Rad did as he was bidden, but instantly made a terrible face and looked reproachfully at the young inventor.
“Is it molasses, Rad?” asked Tom, trying hard to keep a straight face.
“No, sah, dat ain’t no molasses. It’s de worst stuff dat dis niggah evah tasted, an’ Ah doan want no mo’ of it. Guess Ah’ll have to take a good swig o’ watah to git de taste outen ma mouf,” and Rad made for the water bucket.
“Live and learn,” laughed Mr. Damon, his anxiety over the leak forgotten for the moment. “Bless you, Rad, things aren’t always what they seem.”
“Ah believes you-all now, Mistah Damon,” said the old negro, as he ruefully scrubbed at his lips in an effort to get rid of the taste. “Nex’ time Ah lets some odder fool niggah do de samplin’.”
That night at the farmhouse, while the others of the company were chatting about the events of the day, Mr. Damon stepped to the window to take note of the weather, as he was accustomed to do. As he reached the window he gave a startled exclamation.

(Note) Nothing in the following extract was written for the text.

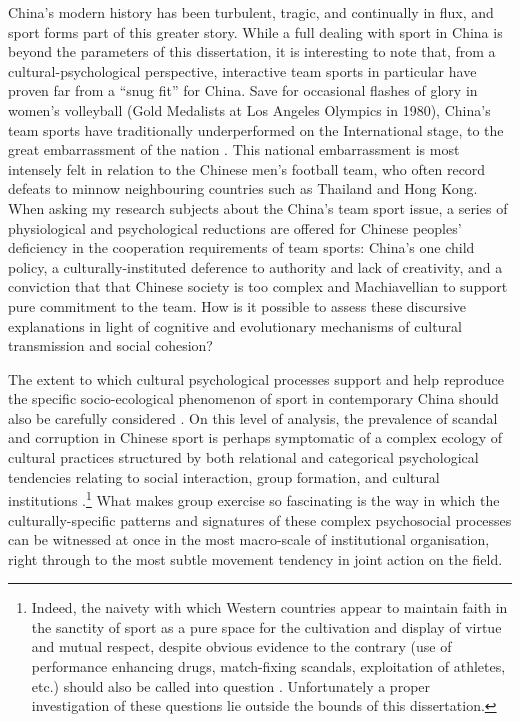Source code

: China's modern history has been turbulent, tragic, and continually in flux, and sport forms part of this greater story.  While a full dealing with sport in China is beyond the parameters of this dissertation, it is interesting to note that, from a cultural-psychological perspective, interactive team sports in particular have proven far from a ``snug fit'' for China.  Save for occasional flashes of glory in women's volleyball (Gold Medalists at Los Angeles Olympics in 1980), China's team sports have traditionally underperformed on the International stage, to the great embarrassment of the nation \citep{Brownell2008}.  This national embarrassment is most intensely felt in relation to the Chinese men's football team, who often record defeats to minnow neighbouring countries such as Thailand and Hong Kong. When asking my research subjects about the China's team sport issue, a series of physiological and psychological reductions are offered for Chinese peoples' deficiency in the cooperation requirements of team sports: China's one child policy, a culturally-instituted deference to authority and lack of creativity, and a conviction that that Chinese society is too complex and Machiavellian to support pure commitment to the team.  How is it possible to assess these discursive explanations in light of cognitive and evolutionary mechanisms of cultural transmission and social cohesion?

The extent to which cultural psychological processes support and help reproduce the specific socio-ecological phenomenon of sport in contemporary China should also be carefully considered \citep{Sperber1996,Nisbett2003}.  On this level of analysis, the prevalence of scandal and corruption in Chinese sport is perhaps symptomatic of a complex ecology of cultural practices structured by both relational and categorical psychological tendencies relating to social interaction, group formation, and cultural institutions \citep{Nisbett2003,Yuki2005,Liu2009}.\footnote{Indeed, the naivety with which Western countries appear to maintain faith in the sanctity of sport as a pure space for the cultivation and display of virtue and mutual respect, despite obvious evidence to the contrary (use of performance enhancing drugs, match-fixing scandals, exploitation of athletes, etc.) should also be called into question \citep{Southall2017}.  Unfortunately a proper investigation of these questions lie outside the bounds of this dissertation.} What makes group exercise so fascinating is the way in which the culturally-specific patterns and signatures of these complex psychosocial processes can be witnessed at once in the most macro-scale of institutional organisation, right through to the most subtle movement tendency in joint action on the field.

“Bless my fire insurance!” he cried. “There’s a big fire. Looks as though it might be in Copperhead, only it’s hardly far enough away for that.”

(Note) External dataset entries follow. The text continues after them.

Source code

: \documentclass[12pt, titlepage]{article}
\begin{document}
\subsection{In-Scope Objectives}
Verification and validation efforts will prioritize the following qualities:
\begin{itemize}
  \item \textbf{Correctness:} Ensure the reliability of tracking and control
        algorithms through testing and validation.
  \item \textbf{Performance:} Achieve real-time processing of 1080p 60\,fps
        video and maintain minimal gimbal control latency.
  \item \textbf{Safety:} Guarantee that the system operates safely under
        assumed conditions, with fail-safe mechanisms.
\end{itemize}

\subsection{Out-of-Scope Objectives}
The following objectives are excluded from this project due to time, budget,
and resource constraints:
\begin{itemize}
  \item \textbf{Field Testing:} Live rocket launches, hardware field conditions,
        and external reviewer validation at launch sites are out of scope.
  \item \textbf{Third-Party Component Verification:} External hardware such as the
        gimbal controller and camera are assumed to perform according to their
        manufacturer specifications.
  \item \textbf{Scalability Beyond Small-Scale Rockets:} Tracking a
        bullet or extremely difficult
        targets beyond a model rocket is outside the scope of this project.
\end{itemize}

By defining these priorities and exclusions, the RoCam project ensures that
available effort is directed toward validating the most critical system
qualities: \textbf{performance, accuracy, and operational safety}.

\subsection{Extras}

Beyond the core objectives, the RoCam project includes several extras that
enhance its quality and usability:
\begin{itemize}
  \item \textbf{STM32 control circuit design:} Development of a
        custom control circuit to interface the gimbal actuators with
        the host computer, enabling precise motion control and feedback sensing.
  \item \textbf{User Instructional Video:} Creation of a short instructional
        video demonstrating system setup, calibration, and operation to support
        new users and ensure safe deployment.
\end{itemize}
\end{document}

At his words, the others jumped up and crowded to the window.
“I should say it isn’t as far as Copperhead!” ejaculated Tom. “Why, that fire is close, and getting closer every minute!” and he dashed out of the house, followed by the others.
In the north was a lurid glare, growing brighter every moment. A fresh breeze blew toward them, bearing a stifling smoke, with now and then a floating spark. The long, dry grass was on fire, and, blown by a lively breeze, was rapidly approaching the oil well!
“The well!” shouted Tom. “It’s coming toward the well!”
Terror gripped at the hearts of all. The men stood for an instant as though paralyzed. Carol wrung her hands in anguish.
“With this wind blowing, nothing can stop it,” groaned Mr. Damon, his face white with excitement.
“But even if it gets that far, the well is capped!” exclaimed Ned, catching at a shred of hope.
“It’ll catch fire just the same,” said Tom, as he remembered the leaking gate valve and the oil-soaked hillside. “Once let the flames begin to lick round that casing, and there’ll be a tremendous explosion. Don’t let’s fool ourselves. We’ve got to stop it—got to stop it! Carol, you run to the ’phone. Call up the neighbors. Call up Copperhead. Get all the fire-fighters you can. You men come with me.”
Hankinshaw and his gang had done their work well. The night was an ideal one for their project, the wind being strong and from the north where there were dense thickets and many trees to furnish fuel for the fire, which was now advancing at terrifying speed.
“Everybody get shovels,” yelled Tom. “I’ll get the men up,” and he dashed toward the cabin where the drillers slept. Usually, Koku slept there too, and Tom hoped to find him, for he knew what the giant’s great strength and tireless endurance were worth in an emergency.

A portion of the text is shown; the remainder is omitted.